WHAT NEEDS TO BE DONE - Collect each line of the records containing the string "documentclass".

= Beginning of Section =

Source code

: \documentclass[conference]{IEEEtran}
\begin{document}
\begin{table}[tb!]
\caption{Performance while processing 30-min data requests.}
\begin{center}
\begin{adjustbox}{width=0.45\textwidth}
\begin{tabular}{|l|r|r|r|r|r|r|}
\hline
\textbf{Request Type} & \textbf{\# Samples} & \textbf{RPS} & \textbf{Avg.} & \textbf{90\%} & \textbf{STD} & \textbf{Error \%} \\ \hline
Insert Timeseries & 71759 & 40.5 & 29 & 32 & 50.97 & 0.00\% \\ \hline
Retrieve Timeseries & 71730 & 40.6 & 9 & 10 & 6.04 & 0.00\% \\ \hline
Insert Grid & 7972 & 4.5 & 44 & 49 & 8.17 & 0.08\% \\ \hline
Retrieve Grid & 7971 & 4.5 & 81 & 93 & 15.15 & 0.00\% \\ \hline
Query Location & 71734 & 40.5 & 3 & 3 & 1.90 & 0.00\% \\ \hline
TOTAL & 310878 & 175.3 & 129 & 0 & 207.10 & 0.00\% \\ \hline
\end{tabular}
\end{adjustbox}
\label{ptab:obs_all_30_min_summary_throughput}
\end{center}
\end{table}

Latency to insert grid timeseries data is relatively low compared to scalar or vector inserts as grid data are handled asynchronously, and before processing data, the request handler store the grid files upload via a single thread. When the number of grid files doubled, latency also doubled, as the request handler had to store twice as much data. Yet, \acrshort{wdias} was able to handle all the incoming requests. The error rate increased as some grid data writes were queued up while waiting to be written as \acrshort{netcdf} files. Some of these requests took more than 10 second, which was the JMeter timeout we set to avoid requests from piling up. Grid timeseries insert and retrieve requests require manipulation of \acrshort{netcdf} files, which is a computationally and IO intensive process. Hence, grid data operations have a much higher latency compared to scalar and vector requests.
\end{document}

= End of Section =
= Beginning of Section =

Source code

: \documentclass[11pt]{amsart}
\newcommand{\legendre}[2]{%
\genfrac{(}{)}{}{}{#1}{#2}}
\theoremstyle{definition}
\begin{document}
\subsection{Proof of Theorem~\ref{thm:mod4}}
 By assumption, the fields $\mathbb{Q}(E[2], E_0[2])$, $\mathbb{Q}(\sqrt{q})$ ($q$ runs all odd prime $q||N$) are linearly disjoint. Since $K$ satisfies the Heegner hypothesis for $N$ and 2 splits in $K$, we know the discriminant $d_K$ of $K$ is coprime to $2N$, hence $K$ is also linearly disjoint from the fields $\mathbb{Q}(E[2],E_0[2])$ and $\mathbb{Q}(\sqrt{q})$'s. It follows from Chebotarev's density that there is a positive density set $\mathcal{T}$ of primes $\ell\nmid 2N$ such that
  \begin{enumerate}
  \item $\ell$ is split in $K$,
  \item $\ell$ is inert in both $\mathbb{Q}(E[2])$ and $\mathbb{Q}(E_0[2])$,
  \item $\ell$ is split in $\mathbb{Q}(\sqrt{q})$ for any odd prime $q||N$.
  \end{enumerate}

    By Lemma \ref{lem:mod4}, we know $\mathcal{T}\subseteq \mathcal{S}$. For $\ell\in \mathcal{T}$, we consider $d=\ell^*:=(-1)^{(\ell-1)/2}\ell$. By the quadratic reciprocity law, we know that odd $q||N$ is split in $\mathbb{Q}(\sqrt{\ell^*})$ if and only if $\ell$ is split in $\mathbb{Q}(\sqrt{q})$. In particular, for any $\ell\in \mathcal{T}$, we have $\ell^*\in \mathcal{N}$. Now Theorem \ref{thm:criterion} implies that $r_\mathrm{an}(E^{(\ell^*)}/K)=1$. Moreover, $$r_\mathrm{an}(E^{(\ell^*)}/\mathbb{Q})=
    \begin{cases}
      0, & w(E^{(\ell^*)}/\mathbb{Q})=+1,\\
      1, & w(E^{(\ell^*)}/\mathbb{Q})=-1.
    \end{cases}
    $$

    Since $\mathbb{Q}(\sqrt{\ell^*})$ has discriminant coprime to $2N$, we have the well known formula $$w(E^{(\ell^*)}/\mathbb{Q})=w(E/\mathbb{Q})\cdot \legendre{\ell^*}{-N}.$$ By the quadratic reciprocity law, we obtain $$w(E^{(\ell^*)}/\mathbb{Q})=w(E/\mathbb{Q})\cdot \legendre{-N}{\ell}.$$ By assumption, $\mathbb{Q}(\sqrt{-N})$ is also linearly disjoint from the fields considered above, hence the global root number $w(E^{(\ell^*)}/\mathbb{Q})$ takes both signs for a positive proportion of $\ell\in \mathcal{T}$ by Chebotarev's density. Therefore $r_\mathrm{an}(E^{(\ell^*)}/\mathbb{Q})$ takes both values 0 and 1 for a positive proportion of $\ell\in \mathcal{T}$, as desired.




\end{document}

= End of Section =

TASK SOLUTION -
: \documentclass[conference]{IEEEtran}
: \documentclass[11pt]{amsart}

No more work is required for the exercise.